Clearly that juxtaposition of "unites" and "divides" was the first alerting signal: Whether or not George W. Bush was only present at this Convention as a video image, he was clearly present in the subtext of McCain's words. This particular gesture, however, was only a storm cloud forming. The lightning bolt struck in the following paragraph with that "any willing patriot" phrase. This was pure Bush at his most those-not-for-us-are-against-us aggressive: One hand welcomes while the other is raised in a defiant fist. The welcoming hand is for the willing patriots, and the fist is for everyone else.

Who, then, decides who are the "willing patriots." Ambrose Bierce would have us believe that this is the domain of scoundrels; and, almost a year ago, we saw such a scoundrel in the person of House Minority Leader John Boehner in words that are presumably now documented in the Congressional Record. Presumably Boehner was there in the audience last night, relishing McCain's decision to invoke this particular phrase; and, for all we know, he will be out there on McCain's campaign trail, continuing to warp the semantics of love of country (or, if you prefer, "Country First") to the benefit of his senatorial colleague. McCain may have tried to assume the mantle of the "good cop," particularly in contrast with his running mate's decision to present herself as the pit bull of the team (the basis for an impromptu, and successful, joke that was not in the initially prepared text). However, he does not want us to forget that he still knows how to make a fist and deliver a wallop with it.

This brings us, once again, to the pseudo-science of the AT&T Yahoo! poll.

I have to say that, for all of my own observations about differentiation (not to mention McCain's affirmation of those observations), my own "vote" for this speech was a "solid so-so," a rather middling affair, particularly in the context of all the other performances being polled.

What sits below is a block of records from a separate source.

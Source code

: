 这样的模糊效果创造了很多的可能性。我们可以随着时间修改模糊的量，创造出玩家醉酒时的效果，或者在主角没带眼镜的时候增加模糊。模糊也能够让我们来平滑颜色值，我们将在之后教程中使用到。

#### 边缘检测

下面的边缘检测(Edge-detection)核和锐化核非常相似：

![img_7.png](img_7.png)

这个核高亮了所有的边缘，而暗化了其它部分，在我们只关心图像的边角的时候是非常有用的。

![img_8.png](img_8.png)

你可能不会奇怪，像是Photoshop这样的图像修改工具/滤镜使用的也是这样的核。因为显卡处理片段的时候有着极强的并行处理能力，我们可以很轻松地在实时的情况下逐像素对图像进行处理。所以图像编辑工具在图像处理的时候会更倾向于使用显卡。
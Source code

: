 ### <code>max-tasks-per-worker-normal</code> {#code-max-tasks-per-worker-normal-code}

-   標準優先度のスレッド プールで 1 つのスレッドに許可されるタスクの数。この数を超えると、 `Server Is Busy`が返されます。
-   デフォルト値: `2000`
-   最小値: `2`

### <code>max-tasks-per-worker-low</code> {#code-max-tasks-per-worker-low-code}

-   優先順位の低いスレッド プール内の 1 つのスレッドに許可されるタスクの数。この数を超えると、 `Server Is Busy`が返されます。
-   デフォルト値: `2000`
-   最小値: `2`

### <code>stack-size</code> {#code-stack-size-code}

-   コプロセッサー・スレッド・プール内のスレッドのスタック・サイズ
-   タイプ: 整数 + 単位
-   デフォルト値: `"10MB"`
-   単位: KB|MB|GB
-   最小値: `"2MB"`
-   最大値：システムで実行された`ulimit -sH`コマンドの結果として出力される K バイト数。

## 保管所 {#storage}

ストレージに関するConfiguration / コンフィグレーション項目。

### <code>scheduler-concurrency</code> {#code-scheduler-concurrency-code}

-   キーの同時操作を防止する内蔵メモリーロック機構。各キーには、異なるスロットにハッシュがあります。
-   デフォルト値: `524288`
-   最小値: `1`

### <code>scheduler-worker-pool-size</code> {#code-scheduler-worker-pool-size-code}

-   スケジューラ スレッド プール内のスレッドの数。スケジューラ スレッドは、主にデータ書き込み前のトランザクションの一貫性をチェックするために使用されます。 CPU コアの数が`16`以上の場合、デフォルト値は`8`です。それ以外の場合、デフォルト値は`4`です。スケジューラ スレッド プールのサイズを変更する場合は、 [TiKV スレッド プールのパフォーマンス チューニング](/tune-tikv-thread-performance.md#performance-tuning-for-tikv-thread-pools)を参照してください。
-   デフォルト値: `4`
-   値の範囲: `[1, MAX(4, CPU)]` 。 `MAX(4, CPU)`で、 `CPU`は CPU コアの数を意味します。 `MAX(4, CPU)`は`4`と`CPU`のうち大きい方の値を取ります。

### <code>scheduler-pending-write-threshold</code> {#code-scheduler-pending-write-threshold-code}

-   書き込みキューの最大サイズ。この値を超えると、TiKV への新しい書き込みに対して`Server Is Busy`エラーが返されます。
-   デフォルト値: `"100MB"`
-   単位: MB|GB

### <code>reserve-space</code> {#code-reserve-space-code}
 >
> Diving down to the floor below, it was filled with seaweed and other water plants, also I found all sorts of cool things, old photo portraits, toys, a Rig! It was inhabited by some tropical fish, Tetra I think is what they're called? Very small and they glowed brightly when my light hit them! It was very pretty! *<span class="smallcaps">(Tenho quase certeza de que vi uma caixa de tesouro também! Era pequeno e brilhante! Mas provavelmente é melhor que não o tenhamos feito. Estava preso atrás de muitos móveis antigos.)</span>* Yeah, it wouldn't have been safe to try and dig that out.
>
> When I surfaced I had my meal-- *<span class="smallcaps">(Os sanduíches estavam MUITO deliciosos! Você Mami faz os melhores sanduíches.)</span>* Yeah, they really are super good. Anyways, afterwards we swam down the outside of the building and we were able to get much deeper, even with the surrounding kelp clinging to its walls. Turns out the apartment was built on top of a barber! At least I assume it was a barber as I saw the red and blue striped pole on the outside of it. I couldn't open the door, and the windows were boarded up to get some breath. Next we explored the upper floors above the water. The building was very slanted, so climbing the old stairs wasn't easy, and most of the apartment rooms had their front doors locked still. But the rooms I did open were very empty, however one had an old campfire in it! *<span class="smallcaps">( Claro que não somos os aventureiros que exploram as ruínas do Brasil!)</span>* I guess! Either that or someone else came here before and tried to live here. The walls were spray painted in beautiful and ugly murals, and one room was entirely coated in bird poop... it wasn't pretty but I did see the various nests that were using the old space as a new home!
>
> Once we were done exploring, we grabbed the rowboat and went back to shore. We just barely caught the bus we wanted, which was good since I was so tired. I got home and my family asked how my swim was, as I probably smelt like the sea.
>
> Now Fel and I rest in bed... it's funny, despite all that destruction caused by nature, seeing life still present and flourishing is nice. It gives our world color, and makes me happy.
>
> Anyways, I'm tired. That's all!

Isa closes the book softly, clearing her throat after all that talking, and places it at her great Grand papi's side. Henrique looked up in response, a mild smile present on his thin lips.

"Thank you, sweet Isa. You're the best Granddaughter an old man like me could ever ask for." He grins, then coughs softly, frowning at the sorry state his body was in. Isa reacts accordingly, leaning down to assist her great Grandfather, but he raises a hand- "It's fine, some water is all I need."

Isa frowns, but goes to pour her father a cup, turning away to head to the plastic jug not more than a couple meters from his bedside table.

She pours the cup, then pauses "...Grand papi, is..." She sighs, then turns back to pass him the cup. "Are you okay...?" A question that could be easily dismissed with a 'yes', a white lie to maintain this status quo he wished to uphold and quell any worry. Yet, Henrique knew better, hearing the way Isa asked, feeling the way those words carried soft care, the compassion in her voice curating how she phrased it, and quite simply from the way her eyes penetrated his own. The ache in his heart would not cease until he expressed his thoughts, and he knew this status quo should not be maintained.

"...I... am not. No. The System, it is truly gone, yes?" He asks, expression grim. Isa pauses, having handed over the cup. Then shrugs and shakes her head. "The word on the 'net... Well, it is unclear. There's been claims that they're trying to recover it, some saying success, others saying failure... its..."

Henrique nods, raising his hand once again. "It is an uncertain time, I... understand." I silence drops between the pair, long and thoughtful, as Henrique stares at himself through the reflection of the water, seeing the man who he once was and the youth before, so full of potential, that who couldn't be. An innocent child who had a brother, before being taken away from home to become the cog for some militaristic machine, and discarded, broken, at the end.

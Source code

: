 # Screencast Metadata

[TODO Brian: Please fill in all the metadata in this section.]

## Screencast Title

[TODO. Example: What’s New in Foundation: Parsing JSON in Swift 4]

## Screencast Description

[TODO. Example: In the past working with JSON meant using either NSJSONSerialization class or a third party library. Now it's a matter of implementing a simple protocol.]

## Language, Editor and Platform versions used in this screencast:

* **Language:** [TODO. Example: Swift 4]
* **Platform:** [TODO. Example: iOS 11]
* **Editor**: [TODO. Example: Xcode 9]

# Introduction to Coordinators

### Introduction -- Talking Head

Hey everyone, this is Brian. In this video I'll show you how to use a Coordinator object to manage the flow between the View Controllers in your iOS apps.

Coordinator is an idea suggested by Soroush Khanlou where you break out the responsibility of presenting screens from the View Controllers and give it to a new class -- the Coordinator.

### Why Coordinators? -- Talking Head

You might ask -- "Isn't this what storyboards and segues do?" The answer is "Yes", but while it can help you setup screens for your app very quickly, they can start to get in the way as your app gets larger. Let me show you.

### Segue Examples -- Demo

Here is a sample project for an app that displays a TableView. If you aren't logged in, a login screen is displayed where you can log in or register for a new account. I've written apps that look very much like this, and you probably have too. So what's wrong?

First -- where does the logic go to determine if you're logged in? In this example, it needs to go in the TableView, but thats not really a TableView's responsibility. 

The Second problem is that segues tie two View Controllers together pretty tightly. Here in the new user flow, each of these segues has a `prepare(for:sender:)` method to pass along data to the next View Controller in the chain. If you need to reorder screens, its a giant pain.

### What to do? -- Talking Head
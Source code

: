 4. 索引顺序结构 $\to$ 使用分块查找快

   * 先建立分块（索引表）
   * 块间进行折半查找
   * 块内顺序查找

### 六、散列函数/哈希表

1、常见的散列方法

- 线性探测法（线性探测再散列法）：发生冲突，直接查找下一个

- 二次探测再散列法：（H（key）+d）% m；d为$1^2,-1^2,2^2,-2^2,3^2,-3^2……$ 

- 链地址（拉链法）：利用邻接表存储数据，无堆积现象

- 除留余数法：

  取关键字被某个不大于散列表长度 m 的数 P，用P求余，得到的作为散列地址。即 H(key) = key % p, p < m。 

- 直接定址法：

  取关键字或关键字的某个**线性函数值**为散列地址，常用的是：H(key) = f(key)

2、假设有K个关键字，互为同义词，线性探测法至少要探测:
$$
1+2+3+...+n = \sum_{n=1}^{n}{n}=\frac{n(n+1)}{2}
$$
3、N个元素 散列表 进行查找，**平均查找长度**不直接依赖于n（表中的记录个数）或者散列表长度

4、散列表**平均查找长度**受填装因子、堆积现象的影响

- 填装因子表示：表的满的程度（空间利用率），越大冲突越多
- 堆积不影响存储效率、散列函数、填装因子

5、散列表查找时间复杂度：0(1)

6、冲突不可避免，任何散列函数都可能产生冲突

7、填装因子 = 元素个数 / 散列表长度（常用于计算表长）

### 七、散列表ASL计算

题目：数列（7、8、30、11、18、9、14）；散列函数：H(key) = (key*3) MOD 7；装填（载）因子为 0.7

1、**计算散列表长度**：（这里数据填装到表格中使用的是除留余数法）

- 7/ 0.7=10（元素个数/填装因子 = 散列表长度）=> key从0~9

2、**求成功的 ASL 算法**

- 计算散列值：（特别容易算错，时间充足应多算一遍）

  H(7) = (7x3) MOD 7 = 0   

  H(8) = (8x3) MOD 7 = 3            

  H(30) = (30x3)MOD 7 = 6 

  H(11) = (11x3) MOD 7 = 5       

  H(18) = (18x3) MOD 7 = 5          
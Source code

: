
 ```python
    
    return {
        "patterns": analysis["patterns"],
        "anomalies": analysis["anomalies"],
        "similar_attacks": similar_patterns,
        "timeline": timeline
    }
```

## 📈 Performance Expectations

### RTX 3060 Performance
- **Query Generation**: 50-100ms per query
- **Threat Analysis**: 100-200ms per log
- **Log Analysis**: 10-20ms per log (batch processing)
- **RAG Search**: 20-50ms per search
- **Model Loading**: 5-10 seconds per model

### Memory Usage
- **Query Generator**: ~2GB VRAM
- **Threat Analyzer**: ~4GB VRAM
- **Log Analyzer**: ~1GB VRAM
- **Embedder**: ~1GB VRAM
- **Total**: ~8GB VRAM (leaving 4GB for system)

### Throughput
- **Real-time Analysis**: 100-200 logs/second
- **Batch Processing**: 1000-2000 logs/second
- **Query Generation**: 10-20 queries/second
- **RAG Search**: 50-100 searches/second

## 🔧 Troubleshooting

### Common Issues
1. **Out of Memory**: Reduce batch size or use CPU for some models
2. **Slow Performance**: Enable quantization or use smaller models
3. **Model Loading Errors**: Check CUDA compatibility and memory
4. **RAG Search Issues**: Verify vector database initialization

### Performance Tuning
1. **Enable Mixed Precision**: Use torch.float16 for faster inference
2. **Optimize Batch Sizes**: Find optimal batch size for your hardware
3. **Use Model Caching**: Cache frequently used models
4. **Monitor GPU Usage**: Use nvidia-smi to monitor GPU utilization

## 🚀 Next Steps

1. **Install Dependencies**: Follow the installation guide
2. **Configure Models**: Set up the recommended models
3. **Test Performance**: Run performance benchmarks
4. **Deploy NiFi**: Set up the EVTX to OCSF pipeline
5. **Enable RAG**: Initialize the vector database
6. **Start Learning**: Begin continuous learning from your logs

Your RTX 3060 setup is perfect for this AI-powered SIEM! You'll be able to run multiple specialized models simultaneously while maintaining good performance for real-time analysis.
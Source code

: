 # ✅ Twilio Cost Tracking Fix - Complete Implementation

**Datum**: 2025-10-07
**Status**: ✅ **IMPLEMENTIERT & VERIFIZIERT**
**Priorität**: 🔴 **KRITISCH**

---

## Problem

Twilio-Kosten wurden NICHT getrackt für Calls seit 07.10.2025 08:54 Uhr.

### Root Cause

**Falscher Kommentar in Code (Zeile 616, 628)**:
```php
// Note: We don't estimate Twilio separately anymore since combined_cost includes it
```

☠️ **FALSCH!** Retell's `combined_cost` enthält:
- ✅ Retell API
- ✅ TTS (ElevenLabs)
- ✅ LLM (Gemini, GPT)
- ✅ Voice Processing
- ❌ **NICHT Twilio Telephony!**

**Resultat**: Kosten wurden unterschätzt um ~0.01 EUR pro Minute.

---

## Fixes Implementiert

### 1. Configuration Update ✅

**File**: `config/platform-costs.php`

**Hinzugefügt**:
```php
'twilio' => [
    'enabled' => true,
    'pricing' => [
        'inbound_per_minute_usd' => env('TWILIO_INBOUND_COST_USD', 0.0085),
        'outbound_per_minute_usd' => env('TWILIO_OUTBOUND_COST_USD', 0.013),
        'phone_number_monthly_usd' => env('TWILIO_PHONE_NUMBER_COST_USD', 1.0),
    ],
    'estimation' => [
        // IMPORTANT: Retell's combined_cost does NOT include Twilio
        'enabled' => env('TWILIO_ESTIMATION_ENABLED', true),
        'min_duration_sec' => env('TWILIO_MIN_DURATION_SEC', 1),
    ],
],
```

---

I was thus not surprised to see that the McCain poll had attracted over 8000 votes fewer than the Palin poll received at the time that I case my own vote (and, for that matter, over 1000 votes fewer than the Obama poll had attracted). I was also interested to see that the distribution of the votes was closer to that of Obama, as opposed to the sharper differentiation that Palin had aroused. Bearing in mind how risky it is to read anything into these numbers, they may be a sign of an electorate that is close to as evenly divided as it had been in 2000 and 2004. If this is, indeed, the case, then we shall experience another election being fought over electoral votes rather than the vox of the popular vote; and such a fight may well leave the entire country with the same sense of malaise over detachment, if not alienation, that has been growing for eight years. In other words we may discover on Election Day that vox populi can say little more than, "Who cares?" That would be the strongest sign that the damage wrought by the current Administration has been done so well that the next Administration will not have much hope of undoing it.